3. Days Sale Outstanding
What It Is: The average number of days it takes a company to collect payment after a sale, indicating both its cash flow and the efficiency of its accounts receivable (AR) management.
Calculation Method:
Why it Matters:
- Keeping an eye on cash flow via DSO helps you ensure you’re collecting in timely manner after you bill.
- Cash is the oxygen that keeps a company alive. Timely collections are essential for survival.
How to Improve It:
- Use AR aging reports to monitor how many receivables are over 30 days, 60 days, 90 days etc. Once they’ve crossed a certain threshold, outline and implement a more aggressive procedure to get paid.
- Keep AR under 45 days if possible.
- Empower project managers to take charge of collections, leveraging their relationship with the general contractor for prompt payment.
- Have PMs balance being polite, yet assertive, when asking to be paid.
- Good GCs know they’re only as good as their trade partners. Without good subs, they’re nothing. Seek out GCs who know that and will work to get you the payments you need to keep your business moving, and get every promise in writing.
4. Labor Dollar Variance on Trailing 12 Months
What It Is: The difference between actual labor costs and budgeted labor costs over the past 12 months, which reflects the effectiveness of labor cost control measures.

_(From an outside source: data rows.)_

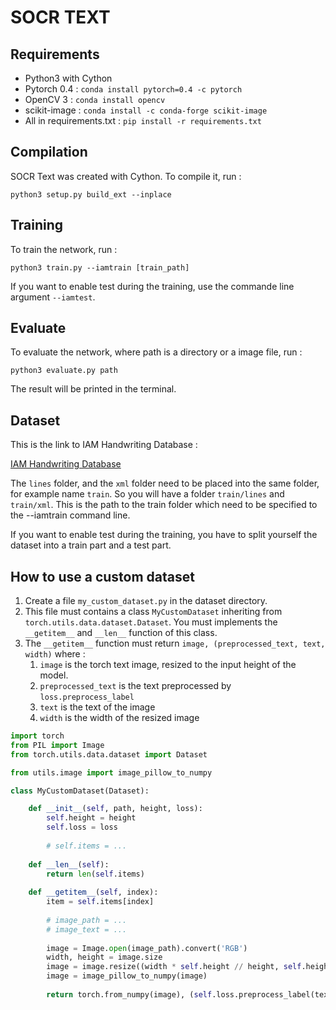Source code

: # SOCR TEXT

## Requirements

 - Python3 with Cython
 - Pytorch 0.4 : ```conda install pytorch=0.4 -c pytorch```
 - OpenCV 3 : ```conda install opencv```
 - scikit-image :  ```conda install -c conda-forge scikit-image```
 - All in requirements.txt : ```pip install -r requirements.txt```

## Compilation

SOCR Text was created with Cython. To compile it, run : 
```
python3 setup.py build_ext --inplace
```

## Training

To train the network, run :
```
python3 train.py --iamtrain [train_path]
```

If you want to enable test during the training, use the commande line argument ```--iamtest```.

## Evaluate

To evaluate the network, where path is a directory or a image file, run : 
```
python3 evaluate.py path
```
The result will be printed in the terminal.

## Dataset

This is the link to IAM Handwriting Database :

[IAM Handwriting Database](http://www.fki.inf.unibe.ch/databases/iam-handwriting-database)

The ```lines``` folder, and the ```xml``` folder need to be placed into the same folder, for example name ```train```. So you will have a folder ```train/lines``` and ```train/xml```. This is the path to the train folder which need to be specified to the --iamtrain command line.

If you want to enable test during the training, you have to split yourself the dataset into a train part and a test part.

## How to use a custom dataset

1. Create a file ```my_custom_dataset.py``` in the dataset directory.
2. This file must contains a class ```MyCustomDataset``` inheriting from ```torch.utils.data.dataset.Dataset```. You must implements the ```__getitem__``` and ```__len__``` function of this class.
3. The ```__getitem__``` function must return ```image, (preprocessed_text, text, width)``` where : 
    1. ```image``` is the torch text image, resized to the input height of the model.
    2. ```preprocessed_text``` is the text preprocessed by ```loss.preprocess_label```
    3. ```text``` is the text of the image
    4. ```width``` is the width of the resized image


```python
import torch
from PIL import Image
from torch.utils.data.dataset import Dataset

from utils.image import image_pillow_to_numpy

class MyCustomDataset(Dataset):

	def __init__(self, path, height, loss):
		self.height = height
		self.loss = loss
		
		# self.items = ...
		
	def __len__(self):
		return len(self.items)
		
	def __getitem__(self, index):
		item = self.items[index]
		
		# image_path = ...
		# image_text = ...
		
		image = Image.open(image_path).convert('RGB')
		width, height = image.size
		image = image.resize((width * self.height // height, self.height), Image.ANTIALIAS)
		image = image_pillow_to_numpy(image)
		
		return torch.from_numpy(image), (self.loss.preprocess_label(text, image.shape[2]), text, image.shape[2])
```
		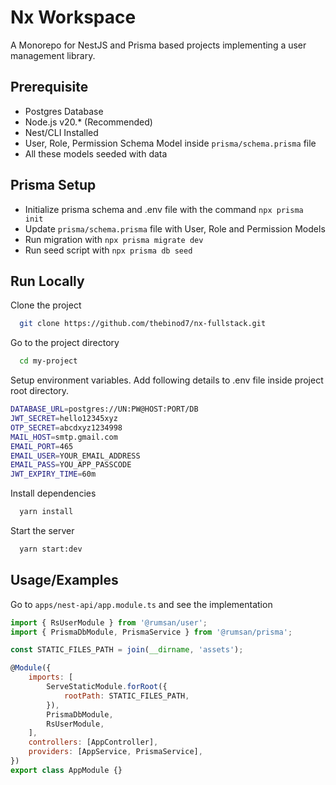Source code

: # Nx Workspace

A Monorepo for NestJS and Prisma based projects implementing a user management library.

## Prerequisite

- Postgres Database
- Node.js v20.\* (Recommended)
- Nest/CLI Installed
- User, Role, Permission Schema Model inside `prisma/schema.prisma` file
- All these models seeded with data

## Prisma Setup

- Initialize prisma schema and .env file with the command `npx prisma init`
- Update `prisma/schema.prisma` file with User, Role and Permission Models
- Run migration with `npx prisma migrate dev`
- Run seed script with `npx prisma db seed`

## Run Locally

Clone the project

```bash
  git clone https://github.com/thebinod7/nx-fullstack.git
```

Go to the project directory

```bash
  cd my-project
```

Setup environment variables. Add following details to .env file inside project root directory.

```bash
DATABASE_URL=postgres://UN:PW@HOST:PORT/DB
JWT_SECRET=hello12345xyz
OTP_SECRET=abcdxyz1234998
MAIL_HOST=smtp.gmail.com
EMAIL_PORT=465
EMAIL_USER=YOUR_EMAIL_ADDRESS
EMAIL_PASS=YOU_APP_PASSCODE
JWT_EXPIRY_TIME=60m
```

Install dependencies

```bash
  yarn install
```

Start the server

```bash
  yarn start:dev
```

## Usage/Examples

Go to `apps/nest-api/app.module.ts` and see the implementation

```javascript
import { RsUserModule } from '@rumsan/user';
import { PrismaDbModule, PrismaService } from '@rumsan/prisma';

const STATIC_FILES_PATH = join(__dirname, 'assets');

@Module({
	imports: [
		ServeStaticModule.forRoot({
			rootPath: STATIC_FILES_PATH,
		}),
		PrismaDbModule,
		RsUserModule,
	],
	controllers: [AppController],
	providers: [AppService, PrismaService],
})
export class AppModule {}
```
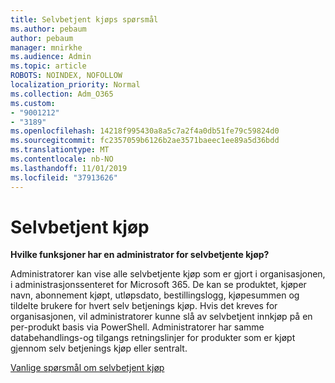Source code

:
 ```yaml
---
title: Selvbetjent kjøps spørsmål
ms.author: pebaum
author: pebaum
manager: mnirkhe
ms.audience: Admin
ms.topic: article
ROBOTS: NOINDEX, NOFOLLOW
localization_priority: Normal
ms.collection: Adm_O365
ms.custom:
- "9001212"
- "3189"
ms.openlocfilehash: 14218f995430a8a5c7a2f4a0db51fe79c59824d0
ms.sourcegitcommit: fc2357059b6126b2ae3571baeec1ee89a5d36bdd
ms.translationtype: MT
ms.contentlocale: nb-NO
ms.lasthandoff: 11/01/2019
ms.locfileid: "37913626"
---
```

# <a name="self-service-purchase"></a>Selvbetjent kjøp

**Hvilke funksjoner har en administrator for selvbetjente kjøp?**

Administratorer kan vise alle selvbetjente kjøp som er gjort i organisasjonen, i administrasjonssenteret for Microsoft 365. De kan se produktet, kjøper navn, abonnement kjøpt, utløpsdato, bestillingslogg, kjøpesummen og tildelte brukere for hvert selv betjenings kjøp.  Hvis det kreves for organisasjonen, vil administratorer kunne slå av selvbetjent innkjøp på en per-produkt basis via PowerShell.  Administratorer har samme databehandlings-og tilgangs retningslinjer for produkter som er kjøpt gjennom selv betjenings kjøp eller sentralt.

[Vanlige spørsmål om selvbetjent kjøp](https://aka.ms/self-service-purchase-faq)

Calculation Method: (Actual # Hours Worked x Actual Rate) – (Planned # of Hours Worked x Budgeted Rate)
Why it Matters:
- Subs are in the business of labor management. Jobs that manage labor well perform well from a market standpoint.

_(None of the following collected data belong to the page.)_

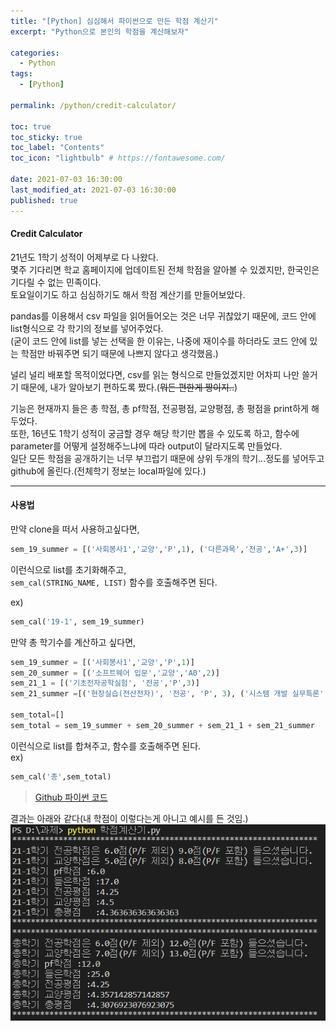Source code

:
 ```yaml
---
title: "[Python] 심심해서 파이썬으로 만든 학점 계산기"
excerpt: "Python으로 본인의 학점을 계산해보자"

categories:
  - Python
tags:
  - [Python]

permalink: /python/credit-calculator/

toc: true
toc_sticky: true
toc_label: "Contents"
toc_icon: "lightbulb" # https://fontawesome.com/
 
date: 2021-07-03 16:30:00
last_modified_at: 2021-07-03 16:30:00
published: true
---
```


#### Credit Calculator

21년도 1학기 성적이 어제부로 다 나왔다.  
몇주 기다리면 학교 홈페이지에 업데이트된 전체 학점을 알아볼 수 있겠지만, 한국인은 기다릴 수 없는 민족이다.  
토요일이기도 하고 심심하기도 해서 학점 계산기를 만들어보았다.  

pandas를 이용해서 csv 파일을 읽어들어오는 것은 너무 귀찮았기 때문에, 코드 안에 list형식으로 각 학기의 정보를 넣어주었다.  
(굳이 코드 안에 list를 넣는 선택을 한 이유는, 나중에 재이수를 하더라도 코드 안에 있는 학점만 바꿔주면 되기 때문에 나쁘지 않다고 생각했음.)  

널리 널리 배포할 목적이었다면, csv를 읽는 형식으로 만들었겠지만 어차피 나만 쓸거기 때문에, 내가 알아보기 편하도록 짰다.(~~뭐든 편한게 짱이지..~~)  

기능은 현재까지 들은 총 학점, 총 pf학점, 전공평점, 교양평점, 총 평점을 print하게 해두었다.  
또한, 16년도 1학기 성적이 궁금할 경우 해당 학기만 뽑을 수 있도록 하고, 함수에 parameter를 어떻게 설정해주느냐에 따라 output이 달라지도록 만들었다.  
일단 모든 학점을 공개하기는 너무 부끄럽기 때문에 상위 두개의 학기...정도를 넣어두고 github에 올린다.(전체학기 정보는 local파일에 있다.)  

---  

#### 사용법

만약 clone을 떠서 사용하고싶다면, 
```python
sem_19_summer = [('사회봉사1','교양','P',1), ('다른과목','전공','A+',3)]
```  

이런식으로 list를 초기화해주고,  
`sem_cal(STRING_NAME, LIST)` 함수를 호출해주면 된다.  

ex)  
```python
sem_cal('19-1', sem_19_summer)
```  

만약 총 학기수를 계산하고 싶다면,  

```python
sem_19_summer = [('사회봉사1','교양','P',1)]
sem_20_summer = [('소프트웨어 입문','교양','A0',2)]
sem_21_1 = [('기초전자공학실험', '전공','P',3)]
sem_21_summer =[('현장실습(전산전자)', '전공', 'P', 3), ('시스템 개발 실무특론', '교양','P',2)]

sem_total=[]
sem_total = sem_19_summer + sem_20_summer + sem_21_1 + sem_21_summer
```

이런식으로 list를 합쳐주고, 함수를 호출해주면 된다.  
ex) 
```python
sem_cal('총',sem_total)  
```

> [Github 파이썬 코드](https://github.com/kdjun97/credit_calculator)  

결과는 아래와 같다(내 학점이 이렇다는게 아니고 예시를 든 것임.)  
![output](/assets/images/post_img/credit-calculator/result.PNG)  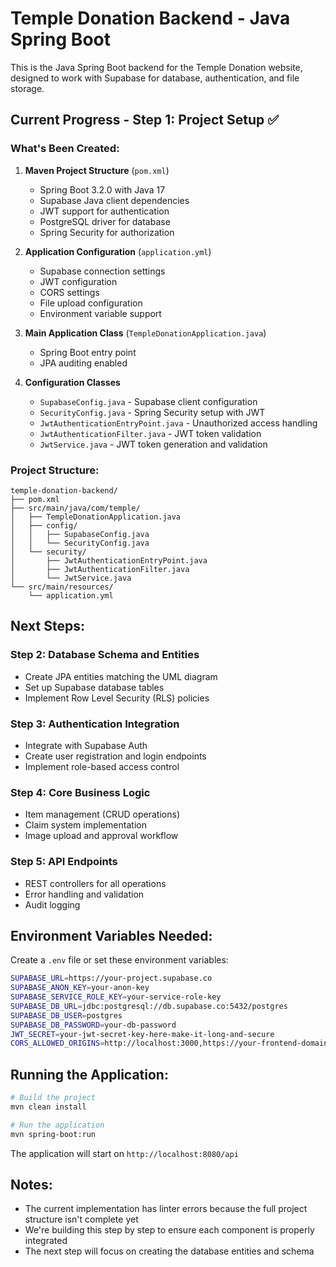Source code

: # Temple Donation Backend - Java Spring Boot

This is the Java Spring Boot backend for the Temple Donation website, designed to work with Supabase for database, authentication, and file storage.

## Current Progress - Step 1: Project Setup ✅

### What's Been Created:

1. **Maven Project Structure** (`pom.xml`)
   - Spring Boot 3.2.0 with Java 17
   - Supabase Java client dependencies
   - JWT support for authentication
   - PostgreSQL driver for database
   - Spring Security for authorization

2. **Application Configuration** (`application.yml`)
   - Supabase connection settings
   - JWT configuration
   - CORS settings
   - File upload configuration
   - Environment variable support

3. **Main Application Class** (`TempleDonationApplication.java`)
   - Spring Boot entry point
   - JPA auditing enabled

4. **Configuration Classes**
   - `SupabaseConfig.java` - Supabase client configuration
   - `SecurityConfig.java` - Spring Security setup with JWT
   - `JwtAuthenticationEntryPoint.java` - Unauthorized access handling
   - `JwtAuthenticationFilter.java` - JWT token validation
   - `JwtService.java` - JWT token generation and validation

### Project Structure:
```
temple-donation-backend/
├── pom.xml
├── src/main/java/com/temple/
│   ├── TempleDonationApplication.java
│   ├── config/
│   │   ├── SupabaseConfig.java
│   │   └── SecurityConfig.java
│   └── security/
│       ├── JwtAuthenticationEntryPoint.java
│       ├── JwtAuthenticationFilter.java
│       └── JwtService.java
└── src/main/resources/
    └── application.yml
```

## Next Steps:

### Step 2: Database Schema and Entities
- Create JPA entities matching the UML diagram
- Set up Supabase database tables
- Implement Row Level Security (RLS) policies

### Step 3: Authentication Integration
- Integrate with Supabase Auth
- Create user registration and login endpoints
- Implement role-based access control

### Step 4: Core Business Logic
- Item management (CRUD operations)
- Claim system implementation
- Image upload and approval workflow

### Step 5: API Endpoints
- REST controllers for all operations
- Error handling and validation
- Audit logging

## Environment Variables Needed:

Create a `.env` file or set these environment variables:

```bash
SUPABASE_URL=https://your-project.supabase.co
SUPABASE_ANON_KEY=your-anon-key
SUPABASE_SERVICE_ROLE_KEY=your-service-role-key
SUPABASE_DB_URL=jdbc:postgresql://db.supabase.co:5432/postgres
SUPABASE_DB_USER=postgres
SUPABASE_DB_PASSWORD=your-db-password
JWT_SECRET=your-jwt-secret-key-here-make-it-long-and-secure
CORS_ALLOWED_ORIGINS=http://localhost:3000,https://your-frontend-domain.com
```

## Running the Application:

```bash
# Build the project
mvn clean install

# Run the application
mvn spring-boot:run
```

The application will start on `http://localhost:8080/api`

## Notes:

- The current implementation has linter errors because the full project structure isn't complete yet
- We're building this step by step to ensure each component is properly integrated
- The next step will focus on creating the database entities and schema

- When you set both the labor budget and number of hours worked from the very beginning of the project, it not only ensures that you’re on budget, it gives you an opportunity to potentially beat your budget.
How to Improve It:
- Everyone from estimating to PMs to foremen should circle back to an estimate after winning a job and identify what kind of cost structure they want. It might align with the estimate, but they’ll want to break down that sizable labor estimate into more bite sized pieces that reflect how a job is going to be built.
- It goes without saying that crews should turn in daily time cards.
- Younger companies can get away with disorganized processes, but $30-40M is the tipping point where disorder becomes unmanageable. This is when short interval, pre-job and exit planning become more important, and you should treat your team’s adherence to these processes as a trackable KPI of its own.
Pro Tips on KPI Management
- Keep it Simple: Determine the top 5-10 KPIs that are true drivers of your business, track them with rigor and review them frequently – display them if possible.
- Rectify Quickly: If a KPI shows underperformance, don’t drag your feet. Put some time on the calendar, get your team together, analyze the root cause, and implement corrective measures as quickly as you can.
- Coordinate with the Field: In construction, tons of KPI data depend on seamless coordination with the field. Talk to your field team to get buy-in on adhering to the processes you set in place. They need to know why they’re tracking this data. Ensure regular communication channels with the field to prevent info from falling through the cracks.
In the world of subcontracting, mastering KPIs is a strategic imperative for sustainable growth. By embracing and excelling in their chosen KPIs, subs can navigate the complexities of the industry, optimize their operations and achieve excellence in project delivery.